Washington – The movement toward a more unionized and positive approach to electronic health records (EHR) took another step forward today with the announcement by the U.S. Department of Health & Human Services’ Secretary Mike Leavitt of 12 communities that will participate in a national Medicare demonstration project that provides incentive payments to physicians for using certified electronic health records (EHR) to improve the quality of patient care. The five-year, first-of-its-kind project is expected to improve the quality of care provided to an estimated 3.6 million Americans.

Giving Americans access to their electronic health records also is on the table. Oakland, Calif.-based health insurer Kaiser Permanente is partnering with Seattle-based Microsoft on a project that would give patients better access to their health records. The program calls for voluntary data exchange from Kaiser Permanente’s personal health records and Microsoft HealthVault, the companies announced. The companies are piloting health data transfers between Kaiser’s My Health Manager and the vault’s consumer health platform. The pilot program is expected to introduce new strategies designed to improve consumer access to online health information and management tools, according to the companies.

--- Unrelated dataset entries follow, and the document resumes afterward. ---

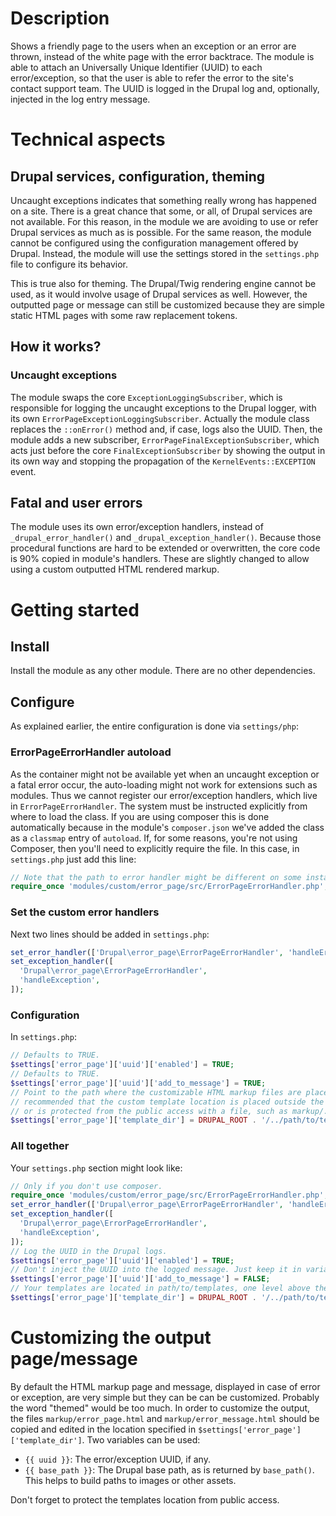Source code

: # Description

Shows a friendly page to the users when an exception or an error are thrown,
instead of the white page with the error backtrace. The module is able to attach
an Universally Unique Identifier (UUID) to each error/exception, so that the
user is able to refer the error to the site's contact support team. The UUID is
logged in the Drupal log and, optionally, injected in the log entry message.

# Technical aspects

## Drupal services, configuration, theming

Uncaught exceptions indicates that something really wrong has happened on a
site. There is a great chance that some, or all, of Drupal services are not
available. For this reason, in the module we are avoiding to use or refer Drupal
services as much as is possible. For the same reason, the module cannot be
configured using the configuration management offered by Drupal. Instead, the
module will use the settings stored in the `settings.php` file to configure its
behavior.

This is true also for theming. The Drupal/Twig rendering engine cannot be used,
as it would involve usage of Drupal services as well. However, the outputted
page or message can still be customized because they are simple static HTML
pages with some raw replacement tokens.

## How it works?

### Uncaught exceptions

The module swaps the core `ExceptionLoggingSubscriber`, which is responsible
for logging the uncaught exceptions to the Drupal logger, with its own
`ErrorPageExceptionLoggingSubscriber`. Actually the module class replaces the
`::onError()` method and, if case, logs also the UUID. Then, the module adds a
new subscriber, `ErrorPageFinalExceptionSubscriber`, which acts just before the
core `FinalExceptionSubscriber` by showing the output in its own way and
stopping the propagation of the `KernelEvents::EXCEPTION` event.

## Fatal and user errors

The module uses its own error/exception handlers, instead of
`_drupal_error_handler()` and `_drupal_exception_handler()`. Because those
procedural functions are hard to be extended or overwritten, the core code is
90% copied in module's handlers. These are slightly changed to allow using a
custom outputted HTML rendered markup.  

# Getting started

## Install

Install the module as any other module. There are no other dependencies.

## Configure

As explained earlier, the entire configuration is done via `settings/php`:

### ErrorPageErrorHandler autoload

As the container might not be available yet when an uncaught exception or a
fatal error occur, the auto-loading might not work for extensions such as
modules. Thus we cannot register our error/exception handlers, which live in
`ErrorPageErrorHandler`. The system must be instructed explicitly from where to
load the class. If you are using composer this is done automatically because in
the module's `composer.json` we've added the class as a `classmap` entry of
`autoload`. If, for some reasons, you're not using Composer, then you'll need to
explicitly require the file. In this case, in `settings.php` just add this line:

```php
// Note that the path to error handler might be different on some installations.
require_once 'modules/custom/error_page/src/ErrorPageErrorHandler.php';
```

### Set the custom error handlers

Next two lines should be added in `settings.php`:

```php
set_error_handler(['Drupal\error_page\ErrorPageErrorHandler', 'handleError']);
set_exception_handler([
  'Drupal\error_page\ErrorPageErrorHandler',
  'handleException',
]);
```

### Configuration

In `settings.php`:

```php
// Defaults to TRUE.
$settings['error_page']['uuid']['enabled'] = TRUE;
// Defaults to TRUE.
$settings['error_page']['uuid']['add_to_message'] = TRUE;
// Point to the path where the customizable HTML markup files are placed. It's
// recommended that the custom template location is placed outside the webtree
// or is protected from the public access with a file, such as markup/.htaccess.
$settings['error_page']['template_dir'] = DRUPAL_ROOT . '/../path/to/templates';
```

### All together

Your `settings.php` section might look like:

```php
// Only if you don't use composer.
require_once 'modules/custom/error_page/src/ErrorPageErrorHandler.php';
set_error_handler(['Drupal\error_page\ErrorPageErrorHandler', 'handleError']);
set_exception_handler([
  'Drupal\error_page\ErrorPageErrorHandler',
  'handleException',
]);
// Log the UUID in the Drupal logs.
$settings['error_page']['uuid']['enabled'] = TRUE;
// Don't inject the UUID into the logged message. Just keep it in variables.
$settings['error_page']['uuid']['add_to_message'] = FALSE;
// Your templates are located in path/to/templates, one level above the webroot.
$settings['error_page']['template_dir'] = DRUPAL_ROOT . '/../path/to/templates';
```

# Customizing the output page/message

By default the HTML markup page and message, displayed in case of error or
exception, are very simple but they can be can be customized. Probably the word
"themed" would be too much. In order to customize the output, the files
`markup/error_page.html` and `markup/error_message.html` should be copied and
edited in the location specified in `$settings['error_page']['template_dir']`.
Two variables can be used:

- `{{ uuid }}`: The error/exception UUID, if any.
- `{{ base_path }}`: The Drupal base path, as is returned by `base_path()`. This
  helps to build paths to images or other assets.

Don't forget to protect the templates location from public access.
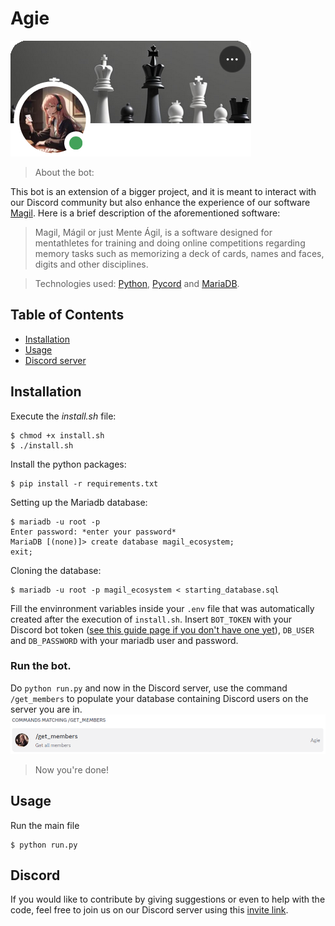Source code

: 
# Agie

![A image depicting the bot's profile on Discord, showing its banner and main avatar image. The banner is a black and white image with chess pieces while the avatar is a girl with pink hair holding a deck of cards - she is memorizing it.](/.project_images/agie.png)

> About the bot:

This bot is an extension of a bigger project, and it is meant to interact with our Discord community but also enhance the experience of our software <a href=https://github.com/andersonmemory/Magil>Magil</a>. Here is a brief description of the aforementioned software:

> Magil, Mágil or just Mente Ágil, is a software designed for mentathletes for training and doing online competitions regarding memory tasks such as memorizing a deck of cards, names and faces, digits and other disciplines.

> Technologies used: <a href=https://www.python.org/>Python</a>, <a href=https://pycord.dev/>Pycord</a> and <a href=https://mariadb.org/>MariaDB</a>.

## Table of Contents
- [Installation](#Installation)
- [Usage](#Usage)
- [Discord server](#Discord)

## Installation
Execute the _install.sh_ file:
```
$ chmod +x install.sh
$ ./install.sh
```

Install the python packages:
```
$ pip install -r requirements.txt
```

Setting up the Mariadb database:
```
$ mariadb -u root -p
Enter password: *enter your password*
MariaDB [(none)]> create database magil_ecosystem;
exit;
```
Cloning the database:
```
$ mariadb -u root -p magil_ecosystem < starting_database.sql
```
Fill the envinronment variables inside your ```.env``` file that was automatically created after the execution of ```install.sh```. Insert ```BOT_TOKEN``` with your Discord bot token (<a href=https://guide.pycord.dev/getting-started/creating-your-first-bot>see this guide page if you don't have one yet</a>), ```DB_USER``` and ```DB_PASSWORD``` with your mariadb user and password.

### Run the bot.
Do ```python run.py``` and now in the Discord server, use the command ```/get_members``` to populate your database containing Discord users on the server you are in.
![a](.project_images/get_members.png)

> Now you're done!

## Usage
Run the main file
```
$ python run.py
```

## Discord

If you would like to contribute by giving suggestions or even to help with the code, feel free to join us on our Discord server using this <a href=https://discord.com/invite/eenrGd2jhg>invite link</a>. 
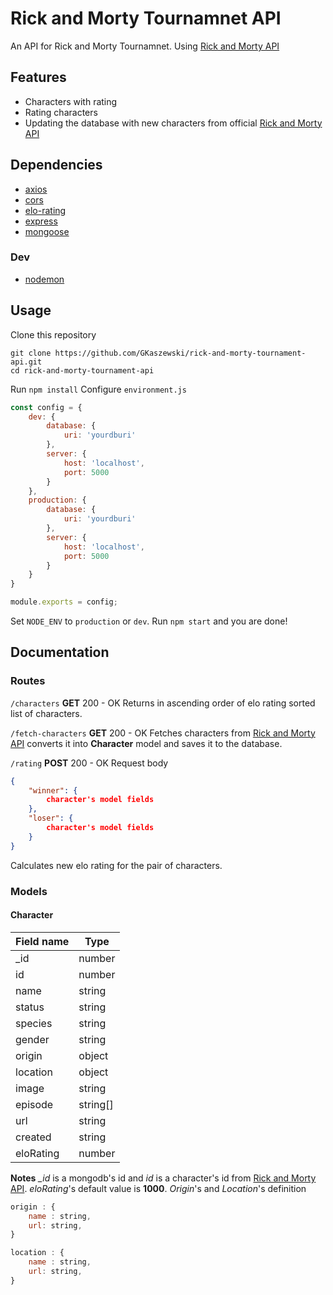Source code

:# Rick and Morty Tournamnet API
An API for Rick and Morty Tournamnet.
Using [Rick and Morty API](https://rickandmortyapi.com/)
## Features

 - Characters with rating
 - Rating characters
 - Updating the database with new characters from official [Rick and Morty API](https://rickandmortyapi.com/)

## Dependencies
- [axios](https://github.com/axios/axios)
- [cors](https://www.npmjs.com/package/cors)
- [elo-rating](https://www.npmjs.com/package/elo-rating)
- [express](https://www.npmjs.com/package/express)
- [mongoose](https://mongoosejs.com/)
### Dev
- [nodemon](https://www.npmjs.com/package/nodemon)
## Usage
Clone this repository
```
git clone https://github.com/GKaszewski/rick-and-morty-tournament-api.git
cd rick-and-morty-tournament-api
```
Run `npm install`
Configure `environment.js`
```js
const config = {
    dev: {
        database: {
            uri: 'yourdburi'
        },
        server: {
            host: 'localhost',
            port: 5000
        }
    },
    production: {
        database: {
            uri: 'yourdburi'
        },
        server: {
            host: 'localhost',
            port: 5000
        }
    }
}

module.exports = config;
```
Set `NODE_ENV` to `production` or `dev`.
Run `npm start` and you are done!
## Documentation
### Routes
`/characters`
**GET** 200 - OK
Returns in ascending order of elo rating sorted list of characters.

`/fetch-characters`
**GET** 200 - OK
Fetches characters from [Rick and Morty API](https://rickandmortyapi.com/) converts it into **Character** model and saves it to the database.

`/rating`
**POST** 200 - OK
Request body
```json
{
	"winner": {
		character's model fields
	},
	"loser": {
		character's model fields
	}
}
```
Calculates new elo rating for the pair of characters.

### Models
#### Character
| Field name |Type|
|--|--|
| _id |number|
|  id|  number|
|  name|  string|
| status | string |
|  species| string |
|  gender| string |
|  origin | object  |
| location | object |
| image | string |
| episode | string[] |
|  url | string |
| created | string |
| eloRating | number |

**Notes**
*_id* is a mongodb's id and *id* is a character's id from [Rick and Morty API](https://rickandmortyapi.com/).
*eloRating*'s default value is **1000**.
*Origin*'s and *Location*'s definition
```js
origin : {
	name : string,
	url: string,
}
```
```js
location : {
	name : string,
	url: string,
}
```
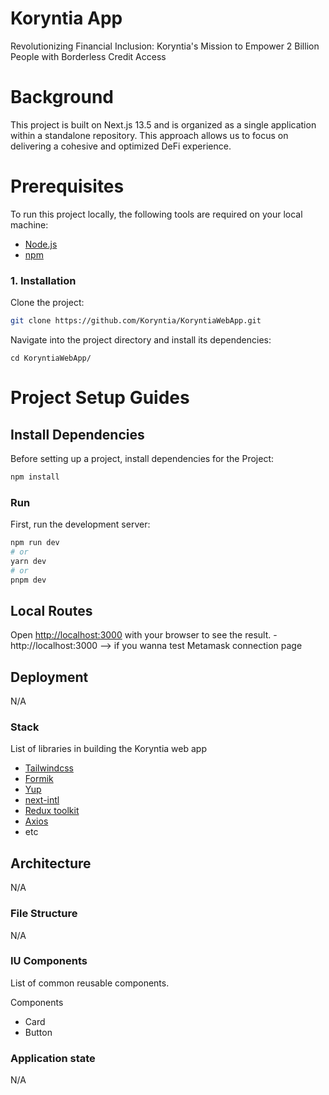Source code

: # Koryntia App

Revolutionizing Financial Inclusion: Koryntia's Mission to Empower 2 Billion People with Borderless Credit Access

# Background
This project is built on Next.js 13.5 and is organized as a single application within a standalone repository. This approach allows us to focus on delivering a cohesive and optimized DeFi experience.

# Prerequisites

To run this project locally, the following tools are required on your local machine:

* [Node.js](https://nodejs.org/en/download/)
* [npm](https://docs.npmjs.com/downloading-and-installing-node-js-and-npm)

### 1. Installation

Clone the project:

``` sh
git clone https://github.com/Koryntia/KoryntiaWebApp.git
```

Navigate into the project directory and install its dependencies:

```
cd KoryntiaWebApp/
```

# Project Setup Guides

## Install Dependencies
Before setting up a project, install dependencies for the Project:

```sh
npm install
```

### Run

First, run the development server:

```bash
npm run dev
# or
yarn dev
# or
pnpm dev
```

## Local Routes

Open [http://localhost:3000](http://localhost:3000) with your browser to see the result.
-http://localhost:3000 --> if you wanna test Metamask connection page
 
## Deployment

N/A

### Stack

List of libraries in building the Koryntia web app

- [Tailwindcss](https://tailwindcss.com/docs/installation/)
- [Formik](https://formik.org/docs/)
- [Yup](https://github.com/jquense/yup/)
 - [next-intl](https://next-intl-docs.vercel.app/docs/getting-started/)
- [Redux toolkit](https://redux-toolkit.js.org/introduction/getting-started/)
- [Axios](https://axios-http.com/docs/intro/)
- etc

## Architecture
N/A

### File Structure

N/A

### IU Components

List of common reusable components.

Components
 - Card
 - Button

### Application state

N/A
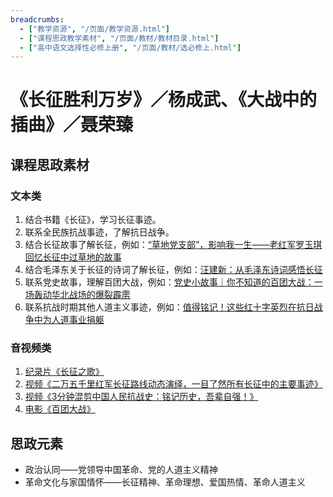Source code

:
 ```yaml
---
breadcrumbs:
  - ["教学资源", "/页面/教学资源.html"]
  - ["课程思政教学素材", "/页面/教材/教材目录.html"]
  - ["高中语文选择性必修上册", "/页面/教材/选必修上.html"]
---
```


# 《长征胜利万岁》／杨成武、《大战中的插曲》／聂荣臻

## 课程思政素材

### 文本类

1. 结合书籍《长征》，学习长征事迹。
2. 联系全民族抗战事迹，了解抗日战争。
3. 结合长征故事了解长征，例如：[“草地党支部”，影响我一生——老红军罗玉琪回忆长征中过草地的故事](http://dangshi.people.com.cn/n1/2016/0824/c85037-28662650.html)
4. 结合毛泽东关于长征的诗词了解长征，例如：[汪建新：从毛泽东诗词感悟长征](http://dangshi.people.com.cn/n1/2016/0824/c85037-28662162.html)
5. 联系党史故事，理解百团大战，例如：[党史小故事｜你不知道的百团大战：一场轰动华北战场的爆裂霹雳](https://www.sohu.com/a/492060600_121106994)
6. 联系抗战时期其他人道主义事迹，例如：[值得铭记！这些红十字英烈在抗日战争中为人道事业捐躯](https://www.krzzjn.com/show-1284-110613.html)

### 音视频类

1. [纪录片《长征之歌》](https://tv.cctv.com/2023/01/11/VIDEe9hOJrv5bCmJZuSW5R3B230111.shtml)
2. [视频《二万五千里红军长征路线动态演绎，一目了然所有长征中的主要事迹》](https://v.qq.com/x/page/u3226eigj79.html)
3. [视频《3分钟混剪中国人民抗战史：铭记历史，吾辈自强！》](https://v.qq.com/x/cover/mzc00200kx4xeu7/f3145zdb9jh.html)
4. [电影《百团大战》](https://v.qq.com/x/cover/yif0jd9g6tpngcw/e0018sdzesg.html)

## 思政元素

- 政治认同——党领导中国革命、党的人道主义精神
- 革命文化与家国情怀——长征精神、革命理想、爱国热情、革命人道主义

Complying with federal standards, HealthVault supports Kaiser Permanente’s transfer of My Health Manager data, and protect members’ personal information with its advanced safeguards, company officials say. HealthVault says it believes that people have control over the system and have the ability to privately share information with whomever they choose in a secure environment. Users can now combine personal health information from Kaiser Permanente and a wide range of health and wellness management applications and devices such as blood pressure monitors by connecting My Health Manager to the HealthVault platform, according to the companies.

The communities selected to work with the government’s Centers for Medicare & Medicaid Services (CMS) on the EHR demonstration project range from county- and state-levels to multi-state collaborations. They include: Alabama, Delaware, Jacksonville, Fla. (multi-county), Georgia, Maine, Louisiana, Maryland/Washington, DC, Oklahoma, Pittsburgh, Pa. (multi-county), South Dakota (multi-state), Virginia and Madison, Wis. (multi-county)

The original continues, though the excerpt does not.